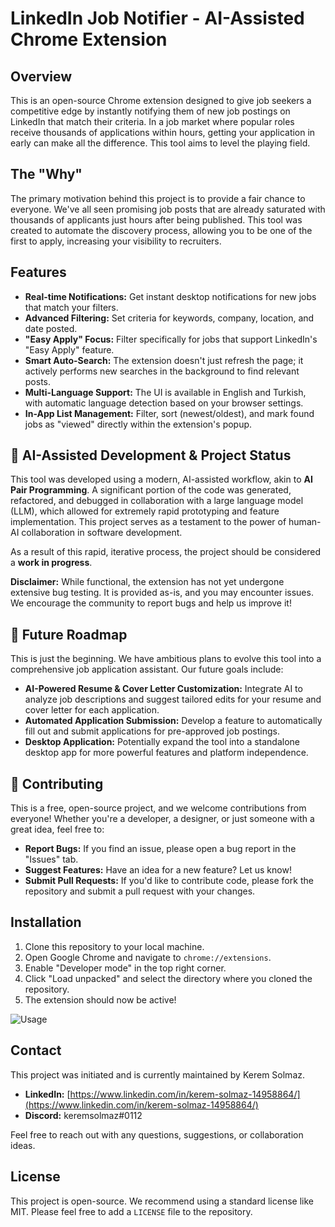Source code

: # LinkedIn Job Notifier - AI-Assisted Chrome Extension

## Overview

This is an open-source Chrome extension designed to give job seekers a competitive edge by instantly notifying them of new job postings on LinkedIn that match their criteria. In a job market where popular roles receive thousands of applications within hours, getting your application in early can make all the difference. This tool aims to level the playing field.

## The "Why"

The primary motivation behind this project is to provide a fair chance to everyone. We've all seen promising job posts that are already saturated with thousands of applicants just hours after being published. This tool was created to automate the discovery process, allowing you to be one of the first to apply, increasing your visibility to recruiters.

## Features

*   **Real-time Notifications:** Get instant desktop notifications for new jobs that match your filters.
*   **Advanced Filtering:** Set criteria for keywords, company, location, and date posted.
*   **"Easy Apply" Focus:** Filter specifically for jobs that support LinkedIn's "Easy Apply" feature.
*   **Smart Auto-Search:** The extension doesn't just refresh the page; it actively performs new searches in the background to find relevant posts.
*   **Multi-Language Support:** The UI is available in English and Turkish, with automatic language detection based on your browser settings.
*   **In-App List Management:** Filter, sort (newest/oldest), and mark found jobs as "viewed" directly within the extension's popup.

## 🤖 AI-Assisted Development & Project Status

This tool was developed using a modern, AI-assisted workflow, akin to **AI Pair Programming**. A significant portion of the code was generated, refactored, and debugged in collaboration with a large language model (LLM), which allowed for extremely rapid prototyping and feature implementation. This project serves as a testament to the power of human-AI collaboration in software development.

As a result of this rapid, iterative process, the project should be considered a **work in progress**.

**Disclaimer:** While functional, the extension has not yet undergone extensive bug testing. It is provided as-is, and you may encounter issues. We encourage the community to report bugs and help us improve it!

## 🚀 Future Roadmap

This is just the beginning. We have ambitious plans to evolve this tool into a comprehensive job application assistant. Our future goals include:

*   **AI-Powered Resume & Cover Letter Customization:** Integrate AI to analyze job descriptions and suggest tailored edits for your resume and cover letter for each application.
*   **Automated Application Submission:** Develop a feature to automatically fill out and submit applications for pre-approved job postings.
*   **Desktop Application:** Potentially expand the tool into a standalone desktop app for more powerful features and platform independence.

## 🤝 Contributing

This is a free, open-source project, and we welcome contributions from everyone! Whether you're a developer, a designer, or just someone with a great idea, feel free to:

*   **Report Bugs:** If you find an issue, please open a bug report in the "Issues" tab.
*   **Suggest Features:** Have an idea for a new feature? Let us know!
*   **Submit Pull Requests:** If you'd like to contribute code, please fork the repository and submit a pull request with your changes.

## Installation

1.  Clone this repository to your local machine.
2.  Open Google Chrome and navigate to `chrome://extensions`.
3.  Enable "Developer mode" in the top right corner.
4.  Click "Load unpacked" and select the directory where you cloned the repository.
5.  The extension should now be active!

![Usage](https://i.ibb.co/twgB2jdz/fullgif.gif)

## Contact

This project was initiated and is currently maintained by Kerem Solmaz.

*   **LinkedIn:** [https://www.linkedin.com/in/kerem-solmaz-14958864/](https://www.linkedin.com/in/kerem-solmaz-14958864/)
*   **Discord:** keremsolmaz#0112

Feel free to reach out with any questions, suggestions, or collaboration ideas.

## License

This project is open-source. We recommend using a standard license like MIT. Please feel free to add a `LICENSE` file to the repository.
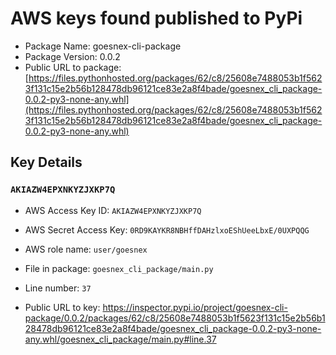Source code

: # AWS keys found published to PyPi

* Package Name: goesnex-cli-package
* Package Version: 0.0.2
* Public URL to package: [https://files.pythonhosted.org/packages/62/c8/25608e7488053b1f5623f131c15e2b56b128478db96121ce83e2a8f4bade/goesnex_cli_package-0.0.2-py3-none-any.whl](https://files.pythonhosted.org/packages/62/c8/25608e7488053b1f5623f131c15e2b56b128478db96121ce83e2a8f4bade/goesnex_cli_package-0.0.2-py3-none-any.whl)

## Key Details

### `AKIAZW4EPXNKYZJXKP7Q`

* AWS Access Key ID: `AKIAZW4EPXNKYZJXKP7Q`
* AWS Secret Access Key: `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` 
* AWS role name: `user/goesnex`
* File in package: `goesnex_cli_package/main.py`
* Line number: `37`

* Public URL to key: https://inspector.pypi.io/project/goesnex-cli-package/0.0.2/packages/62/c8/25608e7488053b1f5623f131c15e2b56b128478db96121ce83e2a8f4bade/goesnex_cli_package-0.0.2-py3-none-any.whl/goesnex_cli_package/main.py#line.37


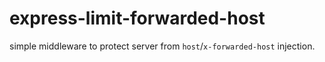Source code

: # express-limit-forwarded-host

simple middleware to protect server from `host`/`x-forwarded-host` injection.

#####

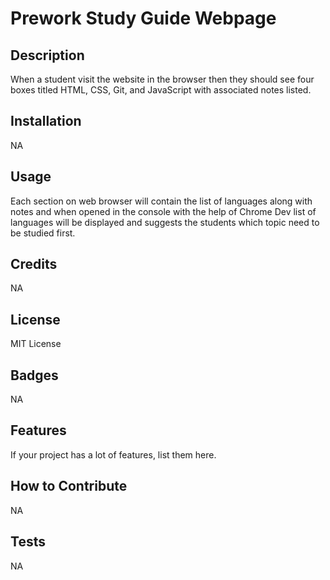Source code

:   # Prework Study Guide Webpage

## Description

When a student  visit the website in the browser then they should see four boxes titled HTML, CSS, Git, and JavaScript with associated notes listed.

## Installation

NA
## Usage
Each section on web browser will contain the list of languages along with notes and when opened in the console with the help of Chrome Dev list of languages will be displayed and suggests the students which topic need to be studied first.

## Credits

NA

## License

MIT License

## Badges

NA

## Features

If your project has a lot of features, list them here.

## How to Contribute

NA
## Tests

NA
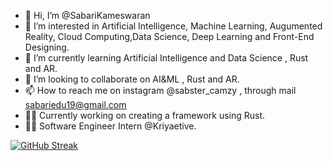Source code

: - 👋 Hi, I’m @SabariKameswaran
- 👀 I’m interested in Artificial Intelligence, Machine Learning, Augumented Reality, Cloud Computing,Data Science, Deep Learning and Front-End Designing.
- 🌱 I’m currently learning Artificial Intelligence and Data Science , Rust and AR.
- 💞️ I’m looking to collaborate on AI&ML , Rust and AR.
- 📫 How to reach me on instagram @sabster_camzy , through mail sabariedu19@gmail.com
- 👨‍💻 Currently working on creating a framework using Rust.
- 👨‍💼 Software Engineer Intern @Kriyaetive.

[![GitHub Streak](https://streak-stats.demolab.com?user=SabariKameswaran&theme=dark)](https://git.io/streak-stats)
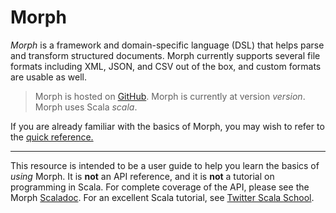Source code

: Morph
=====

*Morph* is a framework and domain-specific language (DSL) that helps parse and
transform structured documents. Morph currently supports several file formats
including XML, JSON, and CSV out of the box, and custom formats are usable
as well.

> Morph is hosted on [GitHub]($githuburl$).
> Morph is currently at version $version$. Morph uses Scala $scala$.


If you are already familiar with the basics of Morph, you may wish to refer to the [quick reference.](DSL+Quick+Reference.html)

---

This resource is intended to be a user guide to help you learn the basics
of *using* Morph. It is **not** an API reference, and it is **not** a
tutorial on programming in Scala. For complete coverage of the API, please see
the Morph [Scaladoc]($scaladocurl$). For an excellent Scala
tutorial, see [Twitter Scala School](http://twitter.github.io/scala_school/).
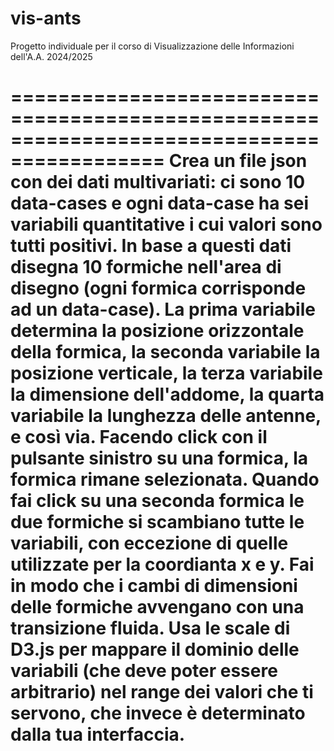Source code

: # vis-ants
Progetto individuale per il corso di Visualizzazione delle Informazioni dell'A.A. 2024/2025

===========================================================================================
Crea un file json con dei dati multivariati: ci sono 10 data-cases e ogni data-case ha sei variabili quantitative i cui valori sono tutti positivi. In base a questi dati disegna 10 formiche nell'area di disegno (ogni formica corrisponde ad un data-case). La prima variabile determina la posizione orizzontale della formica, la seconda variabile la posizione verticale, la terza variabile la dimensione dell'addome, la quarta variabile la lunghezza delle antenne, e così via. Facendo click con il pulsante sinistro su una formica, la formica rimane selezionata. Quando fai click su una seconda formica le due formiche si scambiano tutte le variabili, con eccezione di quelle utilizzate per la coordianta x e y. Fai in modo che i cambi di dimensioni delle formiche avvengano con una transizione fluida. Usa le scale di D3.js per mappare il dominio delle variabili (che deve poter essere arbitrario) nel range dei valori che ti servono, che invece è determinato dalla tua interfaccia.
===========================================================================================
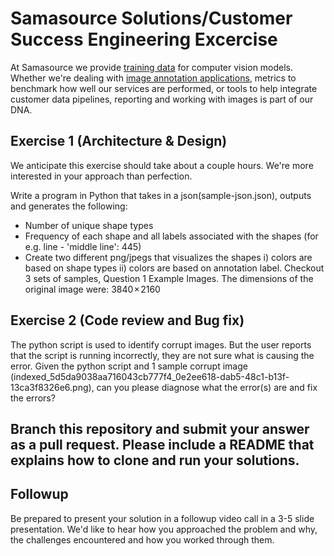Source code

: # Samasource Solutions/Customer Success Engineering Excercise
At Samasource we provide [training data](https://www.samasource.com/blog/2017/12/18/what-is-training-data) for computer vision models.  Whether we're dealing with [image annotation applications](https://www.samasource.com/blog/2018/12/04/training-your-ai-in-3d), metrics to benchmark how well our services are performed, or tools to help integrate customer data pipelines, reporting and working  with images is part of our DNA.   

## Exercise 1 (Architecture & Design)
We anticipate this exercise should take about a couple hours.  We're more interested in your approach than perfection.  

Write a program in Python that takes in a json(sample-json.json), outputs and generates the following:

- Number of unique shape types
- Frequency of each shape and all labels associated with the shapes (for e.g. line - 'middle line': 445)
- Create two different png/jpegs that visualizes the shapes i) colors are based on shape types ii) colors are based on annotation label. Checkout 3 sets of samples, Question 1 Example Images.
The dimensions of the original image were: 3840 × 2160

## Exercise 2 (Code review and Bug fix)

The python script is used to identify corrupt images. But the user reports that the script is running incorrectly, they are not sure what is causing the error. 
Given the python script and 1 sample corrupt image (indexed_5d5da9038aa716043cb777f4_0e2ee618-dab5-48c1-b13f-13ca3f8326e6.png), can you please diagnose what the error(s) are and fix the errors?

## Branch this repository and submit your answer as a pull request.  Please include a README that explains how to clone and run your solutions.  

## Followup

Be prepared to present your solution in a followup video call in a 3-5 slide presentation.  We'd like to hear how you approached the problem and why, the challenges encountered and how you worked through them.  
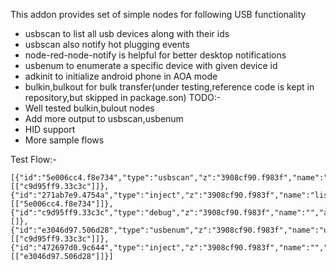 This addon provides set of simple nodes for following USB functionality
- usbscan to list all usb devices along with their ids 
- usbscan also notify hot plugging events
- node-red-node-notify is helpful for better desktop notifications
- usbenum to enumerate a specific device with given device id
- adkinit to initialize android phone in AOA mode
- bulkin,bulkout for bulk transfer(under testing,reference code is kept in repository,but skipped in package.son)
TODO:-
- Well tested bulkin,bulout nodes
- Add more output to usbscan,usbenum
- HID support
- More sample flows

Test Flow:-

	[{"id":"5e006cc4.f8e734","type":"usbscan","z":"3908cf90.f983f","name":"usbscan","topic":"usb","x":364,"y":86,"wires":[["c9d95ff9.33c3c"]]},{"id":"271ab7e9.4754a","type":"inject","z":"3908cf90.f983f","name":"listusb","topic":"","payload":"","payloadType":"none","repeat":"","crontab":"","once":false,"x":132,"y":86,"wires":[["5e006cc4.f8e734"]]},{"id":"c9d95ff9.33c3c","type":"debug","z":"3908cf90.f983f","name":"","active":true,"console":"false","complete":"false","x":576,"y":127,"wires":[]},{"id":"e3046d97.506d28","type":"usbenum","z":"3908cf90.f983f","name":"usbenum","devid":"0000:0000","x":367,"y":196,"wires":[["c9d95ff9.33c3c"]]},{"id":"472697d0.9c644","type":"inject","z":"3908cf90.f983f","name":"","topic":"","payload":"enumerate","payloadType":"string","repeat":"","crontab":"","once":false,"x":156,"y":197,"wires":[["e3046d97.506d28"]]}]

#####

_REQUIREMENT:_
Each line of the material above either contains the word "formats" or does not; state how many do, and nothing else.

_TASK RESULT:_
2